The Pheasantry, London
There was much anticipation ahead of New York composer Rob Rokicki’s one night cabaret in Chelsea’s Pheasantry. Rokicki’s songs offer a refreshing alternative to much of the balladry offered up in new writing. His musical The Lightning Thief is currently running two separate tours in the USA before an off-Broadway run next year and he has another album shortly to be released, imaginatively themed around songs about monsters of popular mythology.
It therefore proved a disappointment to find the gig’s sound levels aligned to the needs of the Palladium rather than the more intimate requirements of a Kings Road pizza parlour. When Rokicki accompanied his (uniformly excellent) singers, or himself, on guitar or piano, the sound balance worked, just. But when his four supporting musicians on drums, bass, violin and guitar joined in, (who to be fair were equally as talented individuals), voices were lost in the din. Singers frequently had to belt solely to make themselves heard, making for a too frustrating evening, with much of the wit of Rokicki’s lyrics proving inaudible.

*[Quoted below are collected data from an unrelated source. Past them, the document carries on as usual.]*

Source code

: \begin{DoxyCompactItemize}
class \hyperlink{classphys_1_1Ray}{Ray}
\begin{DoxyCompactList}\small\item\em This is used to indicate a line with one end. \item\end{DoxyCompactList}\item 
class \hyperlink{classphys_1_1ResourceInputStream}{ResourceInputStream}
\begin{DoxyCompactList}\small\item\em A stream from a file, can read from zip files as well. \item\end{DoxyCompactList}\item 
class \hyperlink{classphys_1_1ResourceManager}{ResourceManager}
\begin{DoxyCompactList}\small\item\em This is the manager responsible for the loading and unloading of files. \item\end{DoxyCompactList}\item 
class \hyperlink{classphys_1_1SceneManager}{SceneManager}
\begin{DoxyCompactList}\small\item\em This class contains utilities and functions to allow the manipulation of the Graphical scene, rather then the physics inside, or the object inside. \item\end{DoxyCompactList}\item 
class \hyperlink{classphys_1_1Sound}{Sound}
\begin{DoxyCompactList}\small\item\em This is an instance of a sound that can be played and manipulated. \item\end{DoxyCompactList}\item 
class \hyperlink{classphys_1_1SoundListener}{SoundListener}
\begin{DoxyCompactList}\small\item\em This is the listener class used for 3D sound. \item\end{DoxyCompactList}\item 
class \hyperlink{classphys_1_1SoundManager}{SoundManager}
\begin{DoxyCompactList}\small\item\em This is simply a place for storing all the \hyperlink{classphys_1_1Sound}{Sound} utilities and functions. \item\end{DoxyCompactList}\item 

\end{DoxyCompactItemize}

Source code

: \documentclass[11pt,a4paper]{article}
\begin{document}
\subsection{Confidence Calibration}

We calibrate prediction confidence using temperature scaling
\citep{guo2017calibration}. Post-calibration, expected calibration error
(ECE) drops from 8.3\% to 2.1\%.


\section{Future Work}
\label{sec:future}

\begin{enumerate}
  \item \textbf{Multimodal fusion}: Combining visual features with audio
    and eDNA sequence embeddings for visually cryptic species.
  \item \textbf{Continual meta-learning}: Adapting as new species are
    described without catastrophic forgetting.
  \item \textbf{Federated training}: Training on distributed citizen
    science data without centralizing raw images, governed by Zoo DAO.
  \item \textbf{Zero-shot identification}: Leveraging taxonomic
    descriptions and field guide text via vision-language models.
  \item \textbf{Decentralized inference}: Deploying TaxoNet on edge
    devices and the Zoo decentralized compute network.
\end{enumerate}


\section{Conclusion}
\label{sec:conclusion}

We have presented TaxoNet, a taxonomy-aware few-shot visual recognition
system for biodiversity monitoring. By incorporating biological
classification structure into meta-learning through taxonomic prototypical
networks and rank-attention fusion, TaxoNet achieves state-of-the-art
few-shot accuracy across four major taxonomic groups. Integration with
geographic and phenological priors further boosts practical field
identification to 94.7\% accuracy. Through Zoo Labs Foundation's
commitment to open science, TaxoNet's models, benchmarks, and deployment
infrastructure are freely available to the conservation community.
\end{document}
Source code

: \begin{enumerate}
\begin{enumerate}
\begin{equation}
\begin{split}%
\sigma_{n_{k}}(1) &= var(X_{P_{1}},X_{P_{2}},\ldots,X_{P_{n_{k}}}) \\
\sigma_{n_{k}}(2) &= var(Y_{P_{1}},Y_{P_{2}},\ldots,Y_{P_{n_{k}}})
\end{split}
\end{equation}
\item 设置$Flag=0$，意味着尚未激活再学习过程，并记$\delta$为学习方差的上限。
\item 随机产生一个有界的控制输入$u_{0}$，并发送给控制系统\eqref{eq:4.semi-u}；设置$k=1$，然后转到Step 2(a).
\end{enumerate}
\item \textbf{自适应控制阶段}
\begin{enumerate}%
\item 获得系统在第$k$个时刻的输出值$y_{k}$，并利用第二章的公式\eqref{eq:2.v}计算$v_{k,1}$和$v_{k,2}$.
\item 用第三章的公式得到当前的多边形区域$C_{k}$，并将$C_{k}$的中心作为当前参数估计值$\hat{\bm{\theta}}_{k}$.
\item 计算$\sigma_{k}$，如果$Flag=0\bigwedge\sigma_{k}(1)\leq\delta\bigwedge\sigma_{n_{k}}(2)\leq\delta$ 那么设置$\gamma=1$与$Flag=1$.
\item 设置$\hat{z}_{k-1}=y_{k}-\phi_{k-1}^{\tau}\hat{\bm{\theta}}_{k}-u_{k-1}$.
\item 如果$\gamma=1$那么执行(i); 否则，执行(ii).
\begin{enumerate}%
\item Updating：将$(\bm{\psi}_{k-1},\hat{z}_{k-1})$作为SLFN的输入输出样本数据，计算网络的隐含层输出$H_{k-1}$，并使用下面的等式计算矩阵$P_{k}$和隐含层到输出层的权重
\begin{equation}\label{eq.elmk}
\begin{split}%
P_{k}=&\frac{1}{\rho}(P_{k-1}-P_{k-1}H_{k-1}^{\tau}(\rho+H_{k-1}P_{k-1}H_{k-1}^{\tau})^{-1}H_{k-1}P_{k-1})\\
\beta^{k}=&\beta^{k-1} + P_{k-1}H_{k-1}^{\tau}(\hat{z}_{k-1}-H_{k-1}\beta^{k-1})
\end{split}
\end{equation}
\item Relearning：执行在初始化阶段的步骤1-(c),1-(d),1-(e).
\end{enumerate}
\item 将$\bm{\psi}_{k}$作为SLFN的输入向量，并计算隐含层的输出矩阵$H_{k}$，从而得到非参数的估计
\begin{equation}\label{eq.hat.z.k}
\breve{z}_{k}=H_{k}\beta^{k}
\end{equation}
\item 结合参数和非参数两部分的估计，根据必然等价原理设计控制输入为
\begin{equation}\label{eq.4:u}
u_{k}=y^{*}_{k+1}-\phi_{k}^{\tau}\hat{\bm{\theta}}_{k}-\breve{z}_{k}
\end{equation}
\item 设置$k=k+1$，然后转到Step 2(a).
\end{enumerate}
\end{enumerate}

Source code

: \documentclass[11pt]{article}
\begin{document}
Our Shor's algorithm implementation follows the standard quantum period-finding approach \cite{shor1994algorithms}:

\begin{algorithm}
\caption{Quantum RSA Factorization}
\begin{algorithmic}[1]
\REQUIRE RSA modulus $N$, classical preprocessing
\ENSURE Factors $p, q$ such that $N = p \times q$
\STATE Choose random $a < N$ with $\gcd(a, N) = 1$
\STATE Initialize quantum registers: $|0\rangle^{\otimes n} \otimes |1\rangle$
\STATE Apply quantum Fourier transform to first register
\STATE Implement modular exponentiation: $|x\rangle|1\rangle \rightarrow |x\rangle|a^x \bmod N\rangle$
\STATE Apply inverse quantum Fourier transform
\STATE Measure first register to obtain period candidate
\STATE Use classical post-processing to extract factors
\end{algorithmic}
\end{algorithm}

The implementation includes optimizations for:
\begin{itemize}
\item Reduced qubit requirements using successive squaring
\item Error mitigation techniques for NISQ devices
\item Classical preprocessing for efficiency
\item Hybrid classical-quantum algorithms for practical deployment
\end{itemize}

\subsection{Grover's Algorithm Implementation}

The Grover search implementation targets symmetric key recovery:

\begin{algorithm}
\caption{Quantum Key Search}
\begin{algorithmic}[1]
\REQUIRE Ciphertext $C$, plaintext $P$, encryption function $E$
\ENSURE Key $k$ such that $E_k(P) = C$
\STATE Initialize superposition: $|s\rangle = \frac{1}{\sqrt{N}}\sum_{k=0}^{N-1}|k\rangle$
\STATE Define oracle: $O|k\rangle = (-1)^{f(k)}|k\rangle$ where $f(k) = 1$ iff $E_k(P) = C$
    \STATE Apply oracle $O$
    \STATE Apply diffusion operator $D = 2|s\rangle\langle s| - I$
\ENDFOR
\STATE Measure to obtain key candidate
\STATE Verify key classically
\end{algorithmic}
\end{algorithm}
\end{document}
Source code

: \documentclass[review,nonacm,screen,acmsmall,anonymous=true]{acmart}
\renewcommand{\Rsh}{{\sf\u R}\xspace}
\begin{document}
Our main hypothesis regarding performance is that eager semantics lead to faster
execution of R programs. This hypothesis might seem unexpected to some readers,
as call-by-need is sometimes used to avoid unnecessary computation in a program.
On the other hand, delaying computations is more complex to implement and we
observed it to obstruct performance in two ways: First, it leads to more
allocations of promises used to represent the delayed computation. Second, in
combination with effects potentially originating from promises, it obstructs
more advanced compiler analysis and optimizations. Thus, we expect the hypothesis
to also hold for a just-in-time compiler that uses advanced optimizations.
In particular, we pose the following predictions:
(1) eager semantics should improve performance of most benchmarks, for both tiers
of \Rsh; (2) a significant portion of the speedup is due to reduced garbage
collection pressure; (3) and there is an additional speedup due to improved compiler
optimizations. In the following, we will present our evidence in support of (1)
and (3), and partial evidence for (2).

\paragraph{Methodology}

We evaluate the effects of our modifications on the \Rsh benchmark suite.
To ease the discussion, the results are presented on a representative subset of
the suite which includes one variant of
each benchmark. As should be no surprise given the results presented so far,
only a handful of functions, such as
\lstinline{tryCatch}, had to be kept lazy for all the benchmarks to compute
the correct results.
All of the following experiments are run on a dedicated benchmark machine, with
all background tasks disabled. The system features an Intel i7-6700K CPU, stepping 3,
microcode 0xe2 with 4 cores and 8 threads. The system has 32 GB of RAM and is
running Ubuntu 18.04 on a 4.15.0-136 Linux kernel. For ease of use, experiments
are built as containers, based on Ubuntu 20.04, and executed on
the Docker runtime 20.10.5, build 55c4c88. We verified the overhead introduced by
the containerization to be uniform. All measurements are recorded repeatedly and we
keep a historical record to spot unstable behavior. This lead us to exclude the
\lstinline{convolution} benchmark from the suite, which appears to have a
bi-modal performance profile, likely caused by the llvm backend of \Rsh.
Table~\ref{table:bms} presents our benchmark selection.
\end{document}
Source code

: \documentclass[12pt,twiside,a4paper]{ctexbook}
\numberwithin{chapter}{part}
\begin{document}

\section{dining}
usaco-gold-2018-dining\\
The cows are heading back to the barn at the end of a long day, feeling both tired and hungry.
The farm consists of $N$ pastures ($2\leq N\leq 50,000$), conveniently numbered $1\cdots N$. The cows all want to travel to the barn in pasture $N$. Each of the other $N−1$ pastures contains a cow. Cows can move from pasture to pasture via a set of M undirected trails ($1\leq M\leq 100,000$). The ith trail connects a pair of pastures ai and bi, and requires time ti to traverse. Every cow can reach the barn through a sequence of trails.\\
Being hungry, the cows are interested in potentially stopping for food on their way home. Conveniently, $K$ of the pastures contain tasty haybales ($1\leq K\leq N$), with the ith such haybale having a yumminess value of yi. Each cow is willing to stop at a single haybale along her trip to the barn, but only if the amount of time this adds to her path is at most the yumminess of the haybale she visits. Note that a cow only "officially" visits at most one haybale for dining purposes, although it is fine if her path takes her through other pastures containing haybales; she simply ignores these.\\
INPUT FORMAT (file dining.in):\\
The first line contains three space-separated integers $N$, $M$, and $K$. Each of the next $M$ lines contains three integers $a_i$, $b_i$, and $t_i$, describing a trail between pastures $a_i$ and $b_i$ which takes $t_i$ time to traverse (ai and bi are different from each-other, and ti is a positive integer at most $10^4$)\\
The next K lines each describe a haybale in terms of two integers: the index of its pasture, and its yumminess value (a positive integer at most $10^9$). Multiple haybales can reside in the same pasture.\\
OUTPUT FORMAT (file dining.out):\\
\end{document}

That being said, there were moments of exquisite vocal performance that shone out brilliantly (and, invariably, before the band kicked in). Emily Lynne and Sinead Wall had a chance to have their inspired acting through song shine in Casting Call For A “Best Friend” and similarly Helen Woolf impressed with her treatment of a witch in Hell Hath No Fury. Perhaps the most gorgeous number of the night was Torch Song sung by Charlotte Jaconelli. The song is resolutely tongue in cheek, satirising the biggest musicals’ biggest numbers with Jaconelli nailing the song’s comic nuance. The song’s joint greatest strength was perhaps not just the singer’s excellence, but also the fact that the band sat that one out, with accompaniment only coming from Rokicki on piano.
The New Yorker spoiled his audience with the riches of his assembled cast (even if we couldn't always hear the 5* musical theatre talent on offer). Amanda Flynn, aka Mrs Rokicki, was an impressive American import on the night, likewise singer and fellow composer Tony Greenlaw added a classy contribution. Lynne had been the driving force behind the gig and it was pleasing to see her She Loves Me cast connections reaching out to include Joshua LeClair too. In a powerhouse of energy Book Of Mormon’s Tyrone Huntley closed the first half – whilst after the break, violinist Amy Davis stepped down from her fiddle to offer up a gorgeous take on the song Lead Singer, at least until the band drowned her out.
When Rokicki returns to London – and he should – if he’s to play an intimate cabaret venue then piano or acoustic guitar is just fine. One suspects his songs are wonderful, they just need to be heard.